Side one is rounded out with the cheery Unicorn; Pomptastic keys usher the song in, before a classic stop-start riff that’s sure to get long term Catfans all hot and bothered drives the song on. But, grumpy old bugger that I am, despite the rip-roaring late-seventies feel of the track the ‘ooh-la-la’ / ‘je ne sais quoi’ corus refrain just lets the song down for me. But that’s personal taste rather than a deficiency with the music – sorry!

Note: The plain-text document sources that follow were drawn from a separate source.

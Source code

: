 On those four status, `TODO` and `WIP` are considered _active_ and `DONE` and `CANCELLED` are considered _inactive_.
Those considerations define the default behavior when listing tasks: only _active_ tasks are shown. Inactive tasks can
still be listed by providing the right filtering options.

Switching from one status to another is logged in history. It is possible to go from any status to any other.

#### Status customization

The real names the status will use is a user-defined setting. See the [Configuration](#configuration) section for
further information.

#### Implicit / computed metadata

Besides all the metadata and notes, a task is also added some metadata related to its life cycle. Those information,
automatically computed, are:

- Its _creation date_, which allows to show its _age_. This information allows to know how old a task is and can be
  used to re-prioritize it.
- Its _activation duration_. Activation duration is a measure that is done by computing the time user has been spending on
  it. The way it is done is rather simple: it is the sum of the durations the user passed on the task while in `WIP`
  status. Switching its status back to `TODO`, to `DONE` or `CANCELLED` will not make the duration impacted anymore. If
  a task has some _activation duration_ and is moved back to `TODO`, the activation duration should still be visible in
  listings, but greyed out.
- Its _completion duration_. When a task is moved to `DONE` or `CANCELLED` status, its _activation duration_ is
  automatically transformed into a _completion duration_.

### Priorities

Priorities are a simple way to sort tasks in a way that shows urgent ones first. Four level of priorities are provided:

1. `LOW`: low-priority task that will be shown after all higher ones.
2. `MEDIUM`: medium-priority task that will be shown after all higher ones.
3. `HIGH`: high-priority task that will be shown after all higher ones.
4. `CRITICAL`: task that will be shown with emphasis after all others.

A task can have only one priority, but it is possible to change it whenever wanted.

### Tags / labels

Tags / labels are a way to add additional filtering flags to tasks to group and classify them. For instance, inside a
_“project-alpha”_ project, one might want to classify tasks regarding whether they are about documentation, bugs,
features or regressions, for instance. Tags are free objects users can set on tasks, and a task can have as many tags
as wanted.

Side two features seven tracks that make up the story of Johnny Rocket, in a sort of Bowie-meets-ELO-meets-The Who fantasia of seventies space age storytelling. Parts of it are pretty good, with disco-rocker Thunder in the Night standing out despite the criminal lack of Kiss-styled whiplash noises that the song is so clearly crying out for; the eponymous title track of this side of the album features some fine lead work and muscular riffage alongside some Britpoppy backing vocals, and therein lies the problem with such determinedly retroactive projects as Day Trip To Narnia, or at least it’s second half; So much time has elapsed since the period that the band is trying to recreate (if they really were extant in 1978 then this album would in effect be trying to recreate the glory days of British pop music circa 1937!), and so many bands have had a pop at doing the same kind of thing, that it’s very difficult for the band to produce anything truly original or not evocative of other, often far inferior bands. It’s ludicrous, for instance, that Cats in Space should be vying for space in my mind with names like Shed Seven and Cast, whilst listening to this album, but they do. And that’s a shame but unavoidable I guess…

However at the end of the day, it has to be said that I’ve been listening to this album for a couple of weeks only, and I’m hoping that the record will offer it’s mysteries up to me a little more over time; the exigencies of ‘the deadline’ mean you’re getting this review a couple of weeks earlier than I’d like, and as such I can only say that Cat devotees will probably lap it up whatever I say, but, at first contact at least, this might be a little too much for the uninitiated. Let’s hope history proves me wrong! (it will – Ed).

Daytrip To Narnia is released on March 1st.